> [What is expected]:
Omit the pictures and print exactly the lines of the listing below, starting at the first and ending at the line containing "for posterities sake.".

> [Extracted data]:
++++++++++

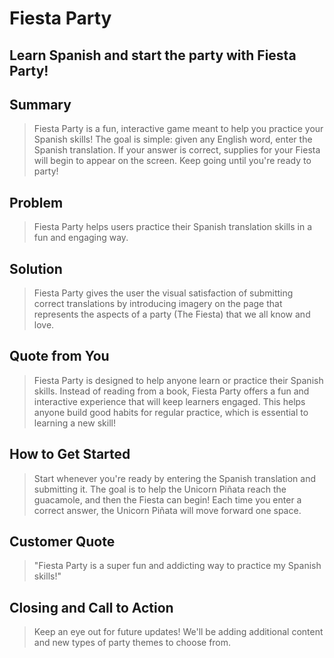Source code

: # Fiesta Party #

<!--
> This material was originally posted [here](http://www.quora.com/What-is-Amazons-approach-to-product-development-and-product-management). It is reproduced here for posterities sake.

There is an approach called "working backwards" that is widely used at Amazon. They work backwards from the customer, rather than starting with an idea for a product and trying to bolt customers onto it. While working backwards can be applied to any specific product decision, using this approach is especially important when developing new products or features.

For new initiatives a product manager typically starts by writing an internal press release announcing the finished product. The target audience for the press release is the new/updated product's customers, which can be retail customers or internal users of a tool or technology. Internal press releases are centered around the customer problem, how current solutions (internal or external) fail, and how the new product will blow away existing solutions.

If the benefits listed don't sound very interesting or exciting to customers, then perhaps they're not (and shouldn't be built). Instead, the product manager should keep iterating on the press release until they've come up with benefits that actually sound like benefits. Iterating on a press release is a lot less expensive than iterating on the product itself (and quicker!).

If the press release is more than a page and a half, it is probably too long. Keep it simple. 3-4 sentences for most paragraphs. Cut out the fat. Don't make it into a spec. You can accompany the press release with a FAQ that answers all of the other business or execution questions so the press release can stay focused on what the customer gets. My rule of thumb is that if the press release is hard to write, then the product is probably going to suck. Keep working at it until the outline for each paragraph flows.

Oh, and I also like to write press-releases in what I call "Oprah-speak" for mainstream consumer products. Imagine you're sitting on Oprah's couch and have just explained the product to her, and then you listen as she explains it to her audience. That's "Oprah-speak", not "Geek-speak".

Once the project moves into development, the press release can be used as a touchstone; a guiding light. The product team can ask themselves, "Are we building what is in the press release?" If they find they're spending time building things that aren't in the press release (overbuilding), they need to ask themselves why. This keeps product development focused on achieving the customer benefits and not building extraneous stuff that takes longer to build, takes resources to maintain, and doesn't provide real customer benefit (at least not enough to warrant inclusion in the press release).
 -->

<!-- ## Heading ##
  > Fiesta Party -->

## Learn Spanish and start the party with Fiesta Party! ##
  <!-- >  -->

## Summary ##
  > Fiesta Party is a fun, interactive game meant to help you practice your Spanish skills! The goal is simple: given any English word, enter the Spanish translation. If your answer is correct, supplies for your Fiesta will begin to appear on the screen. Keep going until you're ready to party!

## Problem ##
  > Fiesta Party helps users practice their Spanish translation skills in a fun and engaging way.

## Solution ##
  > Fiesta Party gives the user the visual satisfaction of submitting correct translations by introducing imagery on the page that represents the aspects of a party (The Fiesta) that we all know and love.

## Quote from You ##
  > Fiesta Party is designed to help anyone learn or practice their Spanish skills. Instead of reading from a book, Fiesta Party offers a fun and interactive experience that will keep learners engaged. This helps anyone build good habits for regular practice, which is essential to learning a new skill!

## How to Get Started ##
  > Start whenever you're ready by entering the Spanish translation and submitting it. The goal is to help the Unicorn Piñata reach the guacamole, and then the Fiesta can begin! Each time you enter a correct answer, the Unicorn Piñata will move forward one space.

## Customer Quote ##
  > "Fiesta Party is a super fun and addicting way to practice my Spanish skills!"

## Closing and Call to Action ##
  > Keep an eye out for future updates! We'll be adding additional content and new types of party themes to choose from.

++++++++++

> [Written reply]:
Source code

: # Fiesta Party #

<!--
> This material was originally posted [here](http://www.quora.com/What-is-Amazons-approach-to-product-development-and-product-management). It is reproduced here for posterities sake.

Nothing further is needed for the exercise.